2.            Kesimpulan

 

a. Terdapat kesalahan asumsi dalam pengambilan keputusan untuk mengkaji ulang Keputusan Bersama Menhan, Mendiknas dan Mendagri dan Otoda Nomor KB/ 14/ M/X/200, 6/UKB/2000, dan 39 A Tahun 2000 tentang Pembinaan dan Pemberdayaan Menwa.

b.  Bahwa pada dasarnya Keputusan Bersama Menhan, Mendiknas dan Mendagri dan Otoda Nomor KB/ 14/ M/X/200, 6/UKB/2000, dan 39 A Tahun 2000 tentang Pembinaan dan Pemberdayaan Menwa sudah disesuaikan dengan lingkungan strategis nasional dan lingkungan strategis sektoral pihak-pihak yang bekerjasama.

c.    Bahwa Depdagri dan Depdiknas telah dapat melakukan implementasi teknis secara proporsional serta tuntas melalui kebijakan-kebijakan teknis yang telah dilakukan untuk memenuhi kewajiban Keputusan Bersama, namun memang belum efektif.

d.    Belum adanya pemahaman bersama tentang proporsionalitas implementasi teknis Keputusan Bersama telah mengakibatkan perbedaan sikap terhadap langkah masing-masing pihak yang bekerjasama beserta jajaran satuan bawah masing-masing.

e. Bahwa kebijakan Dephan dalam melakukan implementasi teknis Keputusan Bersama tersebut sudah proporsional tetapi tidak efektif, tidak efisien dan  tidak tuntas.

 

 3.            Saran

 

a.  Memperbaiki asumsi pengambilan keputusan dalam konsep kaji ulang Keputusan Bersama, sehingga tidak terjadi kekeliruan pengambilan keputusan yang menjadi blunder kebijakan dan justru kontra produktif terhadap Menwa.
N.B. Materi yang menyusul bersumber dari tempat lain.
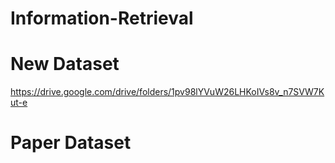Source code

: # Information-Retrieval

# New Dataset 
https://drive.google.com/drive/folders/1pv98lYVuW26LHKoIVs8v_n7SVW7Kut-e

# Paper Dataset 
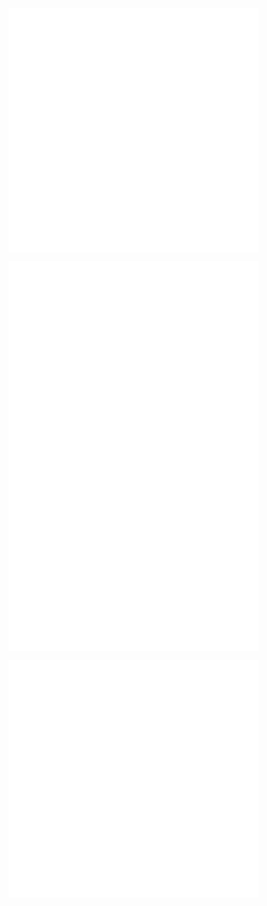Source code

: <img src="metrics.terminal.svg" alt="Metrics" width="400" style="vertical-align: top;"/> <img src="iso_calender.svg" alt="ISO Calendar" width="400" style="vertical-align: top;"/>

<img src="contributions.svg" alt="Contributions" width="400" style="vertical-align: top;"/> <img src="github-metrics.svg" alt="GitHub Metrics" width="400" style="vertical-align: top;"/>

<img src="metrics.plugin.activity.svg" alt="Plugin Activity" width="400" style="vertical-align: top;"/> <img src="metrics.plugin.languages.indepth.svg" alt="In-depth Languages" width="400" style="vertical-align: top;"/>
b. Tidak perlu dilakukan kaji ulang terhadap Keputusan Bersama Menhan, Mendiknas dan Mendagri dan Otoda Nomor KB/14/M/X/200, 6/UKB/2000, dan 39 A Tahun 2000 tentang Pembinaan dan Pemberdayaan Menwa.
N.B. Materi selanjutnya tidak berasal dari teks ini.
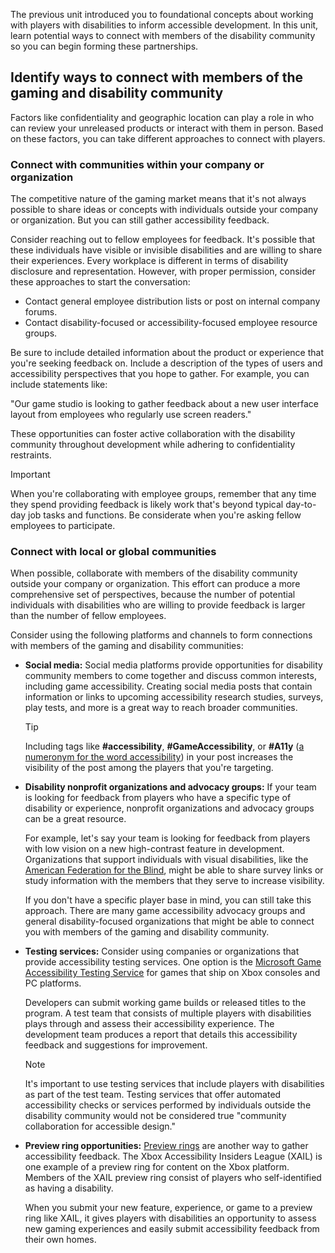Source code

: The previous unit introduced you to foundational concepts about working with players with disabilities to inform accessible development. In this unit, learn potential ways to connect with members of the disability community so you can begin forming these partnerships.

## Identify ways to connect with members of the gaming and disability community

Factors like confidentiality and geographic location can play a role in who can review your unreleased products or interact with them in person. Based on these factors, you can take different approaches to connect with players.

### Connect with communities within your company or organization

The competitive nature of the gaming market means that it's not always possible to share ideas or concepts with individuals outside your company or organization. But you can still gather accessibility feedback.

Consider reaching out to fellow employees for feedback. It's possible that these individuals have visible or invisible disabilities and are willing to share their experiences. Every workplace is different in terms of disability disclosure and representation. However, with proper permission, consider these approaches to start the conversation:

- Contact general employee distribution lists or post on internal company forums.
- Contact disability-focused or accessibility-focused employee resource groups.

Be sure to include detailed information about the product or experience that you're seeking feedback on. Include a description of the types of users and accessibility perspectives that you hope to gather. For example, you can include statements like:

"Our game studio is looking to gather feedback about a new user interface layout from employees who regularly use screen readers."

These opportunities can foster active collaboration with the disability community throughout development while adhering to confidentiality restraints.

> [!Important]
> When you're collaborating with employee groups, remember that any time they spend providing feedback is likely work that's beyond typical day-to-day job tasks and functions. Be considerate when you're asking fellow employees to participate.

### Connect with local or global communities

When possible, collaborate with members of the disability community outside your company or organization. This effort can produce a more comprehensive set of perspectives, because the number of potential individuals with disabilities who are willing to provide feedback is larger than the number of fellow employees.

Consider using the following platforms and channels to form connections with members of the gaming and disability communities:

- **Social media:** Social media platforms provide opportunities for disability community members to come together and discuss common interests, including game accessibility. Creating social media posts that contain information or links to upcoming accessibility research studies, surveys, play tests, and more is a great way to reach broader communities.

    > [!Tip]
    > Including tags like **#accessibility**, **#GameAccessibility**, or **#A11y** ([a numeronym for the word accessibility](https://www.a11yproject.com/posts/2017-08-26-a11y-and-other-numeronyms/)) in your post increases the visibility of the post among the players that you're targeting.  

- **Disability nonprofit organizations and advocacy groups:** If your team is looking for feedback from players who have a specific type of disability or experience, nonprofit organizations and advocacy groups can be a great resource.

    For example, let's say your team is looking for feedback from players with low vision on a new high-contrast feature in development. Organizations that support individuals with visual disabilities, like the [American Federation for the Blind](https://www.afb.org/), might be able to share survey links or study information with the members that they serve to increase visibility.

    If you don't have a specific player base in mind, you can still take this approach. There are many game accessibility advocacy groups and general disability-focused organizations that might be able to connect you with members of the gaming and disability community.

- **Testing services:** Consider using companies or organizations that provide accessibility testing services. One option is the [Microsoft Game Accessibility Testing Service](/gaming/accessibility/mgats) for games that ship on Xbox consoles and PC platforms.

    Developers can submit working game builds or released titles to the program. A test team that consists of multiple players with disabilities plays through and assess their accessibility experience. The development team produces a report that details this accessibility feedback and suggestions for improvement.

    > [!Note]
    > It's important to use testing services that include players with disabilities as part of the test team. Testing services that offer automated accessibility checks or services performed by individuals outside the disability community would not be considered true "community collaboration for accessible design."

- **Preview ring opportunities:** [Preview rings](https://news.xbox.com/2021/05/06/all-about-xbox-update-preview-rings/) are another way to gather accessibility feedback. The Xbox Accessibility Insiders League (XAIL) is one example of a preview ring for content on the Xbox platform. Members of the XAIL preview ring consist of players who self-identified as having a disability.

    When you submit your new feature, experience, or game to a preview ring like XAIL, it gives players with disabilities an opportunity to assess new gaming experiences and easily submit accessibility feedback from their own homes.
c.  Mendorong Depdiknas dan Depdagri serta Perguruan Tinggi untuk merevitalisasi Keputusan Bersama Menhan, Mendiknas dan Mendagri dan Otoda Nomor KB/ 14/ M/X/200, 6/UKB/2000, dan 39 A Tahun 2000 tentang Pembinaan dan Pemberdayaan Menwa, melalui kebijakan teknis sesuai tugas dan tanggung jawab yang tertuang dalam Keputusan Bersama, yang dapat menggerakkan Perguruan Tinggi dan Pemda semakin giat mendukung kegiatan yang memiliki manfaat langsung memberdayakan Menwa.

d. Melakukan upaya untuk membangun kesalingpahaman terhadap tugas dan tanggung jawab masing-masing dalam Keputusan Bersama, sehingga tidak terjadi under estimate dalam menilai kebijakan implementasi teknis yang dilakukan oleh masing-masing yang bekerjasama.

e.    Melakukan sosialisasi terpadu Keputusan Bersama, guna diperoleh kesamaan pikir, sikap dan perilaku serta efektivitas, efisiensi, proporsionalitas dan ketuntasan terhadap implementasi teknisnya.

f.     Khusus untuk Dephan cq. Ditjen Pothan:

1)  Mengkaji untuk mendalami tugas dan tanggung jawab Dephan dalam Keputusan Bersama, sehingga tidak terjadi blunder kebijakan yang justru kontra produktif terhadap keberhasilan pelaksanaannya.

2)   Mengeluarkan kebijakan teknis sesuai tugas dan tanggung jawab dalam Keputusan bersama secara tuntas, termasuk komponen biaya, yang dapat dipedomani oleh PTF Dephan di daerah, Menwa, serta mampu meningkatkan kepercayaan diri PTF Dephan di daerah dalam berkoordinasi dan melaksanakan pembinaan dan pemberdayaan Menwa.

3)     Mengeluarkan kebijakan lanjutan untuk mengaksentuasikan pembinaandan pemberdayaan Menwa ke arah dukungan pembentukan komponen cadangan dan komponen pendukung.

4)  Melakukan koordinasi tuntas dengan Biro Perencanaan Sekjen Dephan untuk dapatnya diperoleh dukungan anggaran kebijakan teknis yang dikeluarkan mengimplementasikan Keputusan Bersama.